Eamonn Mallie told GB News: “In my reporting days, the Queen only visited Unionist towns and cities across Northern Ireland.

“You would not get the Queen visiting nationalist areas per se. It just didn’t happen.

“Remember, there was a time when the IRA would have killed the Queen, if the opportunity arose, they would have killed her.

“They killed Earl Mountbatten, for example, such an important figure in the whole area of the royalty, so things have changed.”

He said: “Why have they changed? Because of the personalities of the Queen herself and Mary McAleese, the former president of Ireland.

“She was born and raised in the Ardoyne in North Belfast. When she met the Queen she was very much in our capacity as president of Ireland involved in reconciliation across the community in Northern Ireland, particularly under the auspices of her husband Martin.

“It was meeting with the Loyalists throughout her tenure of office in governance. And when Mary McAleese met the Queen, the Queen acknowledged that Mary McAleese was very much given to cross-community reconciliation.”

He added: “She invited the Queen to Dublin, when the Queen went to Dublin, it was a remarkable development.

“She spoke in Dublin Castle. She opened her remarks with ‘president and people’, it was remarkable the Queen’s speaking Irish – exemplary Irish at that, it wasn’t a broken Irish.

“And then she made remarkable remarks about the relationships with the peoples of these islands and the Irish and the British.
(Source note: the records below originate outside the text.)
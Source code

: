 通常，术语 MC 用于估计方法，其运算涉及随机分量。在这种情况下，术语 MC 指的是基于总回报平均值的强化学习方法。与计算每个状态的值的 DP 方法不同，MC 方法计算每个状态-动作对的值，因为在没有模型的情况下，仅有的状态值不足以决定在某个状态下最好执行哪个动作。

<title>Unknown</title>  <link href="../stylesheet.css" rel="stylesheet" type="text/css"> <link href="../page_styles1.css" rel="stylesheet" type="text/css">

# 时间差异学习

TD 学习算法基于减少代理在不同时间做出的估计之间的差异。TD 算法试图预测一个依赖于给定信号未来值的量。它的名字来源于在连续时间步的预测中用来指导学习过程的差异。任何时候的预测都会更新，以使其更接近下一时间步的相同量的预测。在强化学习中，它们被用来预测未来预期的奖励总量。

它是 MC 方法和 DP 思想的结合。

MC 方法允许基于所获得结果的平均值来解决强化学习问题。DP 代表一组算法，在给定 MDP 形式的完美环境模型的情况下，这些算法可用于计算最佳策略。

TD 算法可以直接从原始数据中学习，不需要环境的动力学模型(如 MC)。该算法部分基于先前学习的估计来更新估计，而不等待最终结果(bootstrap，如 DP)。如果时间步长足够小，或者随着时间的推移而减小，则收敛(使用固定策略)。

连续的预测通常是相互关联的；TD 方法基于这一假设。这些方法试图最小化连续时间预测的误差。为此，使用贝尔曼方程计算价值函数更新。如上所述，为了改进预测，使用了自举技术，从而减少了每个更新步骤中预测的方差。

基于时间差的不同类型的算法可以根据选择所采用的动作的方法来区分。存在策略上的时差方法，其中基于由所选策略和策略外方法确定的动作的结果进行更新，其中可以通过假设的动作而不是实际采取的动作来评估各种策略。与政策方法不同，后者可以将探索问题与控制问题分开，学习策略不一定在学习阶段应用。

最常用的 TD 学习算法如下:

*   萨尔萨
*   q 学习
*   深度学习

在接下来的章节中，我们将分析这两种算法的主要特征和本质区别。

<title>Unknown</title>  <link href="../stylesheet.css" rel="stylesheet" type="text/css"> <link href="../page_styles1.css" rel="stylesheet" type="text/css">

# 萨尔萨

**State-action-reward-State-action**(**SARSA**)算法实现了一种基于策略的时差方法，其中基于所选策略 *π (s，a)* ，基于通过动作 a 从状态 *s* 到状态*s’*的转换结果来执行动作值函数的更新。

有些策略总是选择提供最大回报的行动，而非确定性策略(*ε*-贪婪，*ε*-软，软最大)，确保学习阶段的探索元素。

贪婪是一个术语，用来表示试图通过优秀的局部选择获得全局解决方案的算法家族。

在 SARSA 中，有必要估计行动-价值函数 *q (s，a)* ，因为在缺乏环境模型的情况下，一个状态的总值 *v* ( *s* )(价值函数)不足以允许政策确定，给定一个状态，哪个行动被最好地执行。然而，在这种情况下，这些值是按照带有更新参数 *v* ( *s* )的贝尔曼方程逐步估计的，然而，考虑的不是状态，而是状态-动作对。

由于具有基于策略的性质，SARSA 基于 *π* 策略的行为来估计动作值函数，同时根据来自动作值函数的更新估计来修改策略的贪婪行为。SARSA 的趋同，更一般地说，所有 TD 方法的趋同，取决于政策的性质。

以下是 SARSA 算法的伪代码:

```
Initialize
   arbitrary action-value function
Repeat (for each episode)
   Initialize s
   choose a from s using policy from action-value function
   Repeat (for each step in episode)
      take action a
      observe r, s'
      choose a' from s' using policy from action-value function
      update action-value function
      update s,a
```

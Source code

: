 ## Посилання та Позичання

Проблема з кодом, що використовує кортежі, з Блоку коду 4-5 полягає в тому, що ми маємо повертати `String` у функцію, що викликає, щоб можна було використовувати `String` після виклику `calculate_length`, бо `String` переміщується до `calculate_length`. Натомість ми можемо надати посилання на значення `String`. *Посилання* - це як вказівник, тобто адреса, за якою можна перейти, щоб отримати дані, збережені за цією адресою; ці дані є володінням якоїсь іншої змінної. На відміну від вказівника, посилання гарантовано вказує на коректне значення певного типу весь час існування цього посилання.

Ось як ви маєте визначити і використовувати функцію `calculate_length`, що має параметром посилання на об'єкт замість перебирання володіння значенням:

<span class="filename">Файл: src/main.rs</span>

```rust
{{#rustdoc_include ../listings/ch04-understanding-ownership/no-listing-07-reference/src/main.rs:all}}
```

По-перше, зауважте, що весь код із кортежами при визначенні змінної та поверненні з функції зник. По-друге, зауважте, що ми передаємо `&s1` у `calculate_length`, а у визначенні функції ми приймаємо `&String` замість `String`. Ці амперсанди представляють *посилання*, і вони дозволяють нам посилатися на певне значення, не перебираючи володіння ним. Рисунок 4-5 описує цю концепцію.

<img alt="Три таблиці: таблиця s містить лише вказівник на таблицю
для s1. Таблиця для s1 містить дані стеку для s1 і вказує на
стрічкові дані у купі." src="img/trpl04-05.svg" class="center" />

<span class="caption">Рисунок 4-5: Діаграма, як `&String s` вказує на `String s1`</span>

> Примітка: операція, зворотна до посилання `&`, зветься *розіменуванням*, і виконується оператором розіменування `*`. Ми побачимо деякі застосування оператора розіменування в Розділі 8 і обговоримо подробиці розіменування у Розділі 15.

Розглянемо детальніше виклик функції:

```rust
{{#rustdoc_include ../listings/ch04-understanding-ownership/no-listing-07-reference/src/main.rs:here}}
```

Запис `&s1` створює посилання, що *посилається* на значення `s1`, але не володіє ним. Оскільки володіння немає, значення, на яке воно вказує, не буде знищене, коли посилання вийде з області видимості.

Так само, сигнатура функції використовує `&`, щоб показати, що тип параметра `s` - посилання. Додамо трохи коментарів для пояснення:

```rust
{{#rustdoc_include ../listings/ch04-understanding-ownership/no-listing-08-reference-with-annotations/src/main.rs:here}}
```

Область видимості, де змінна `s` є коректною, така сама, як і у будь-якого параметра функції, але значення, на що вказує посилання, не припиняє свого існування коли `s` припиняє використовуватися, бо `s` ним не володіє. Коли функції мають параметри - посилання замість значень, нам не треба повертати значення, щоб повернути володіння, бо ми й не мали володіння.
She wished that people had done things differently.

“There was a sense it wasn’t quite an apology but it was an acknowledgement that we hurt each other and, of course, she spoke of the personal hurt.”

Mr Mallie said: “She obviously had in mind the death of Earl Mountbatten – and the other people who had lost their lives in the Troubles in Northern Ireland.

“She did three things in Dublin – remarkable. She went to the Garden of Remembrance, that’s where the people who fought to win Irish freedom were buried.

“Secondly, she went to Croke Park, the home of the Gaelic Athletic Association. Previously, in the 1920s, British soldiers and security services shot that particular ground up and a young man called Michael Hogan was shot dead.”

He added: “She did extraordinary things when she was in Dubli, extraordinary things, and that was not lost on the broad nationalist people.

“Flowing from that, people like Martin McGuinness realised they had made a big mistake by boycotting the Dublin Castle meeting and he took steps to find a pathway to acknowledge the Queen.

“When she was coming to Northern Ireland, engaged in that handshake, it was a remarkable moment in time and that’s why the mood has changed.

“I don’t think everybody is gone royalist in the nationalist community, no, but there’s a greater understanding.

“The Queen showed leadership and McGuinness and those people showed leadership as well.”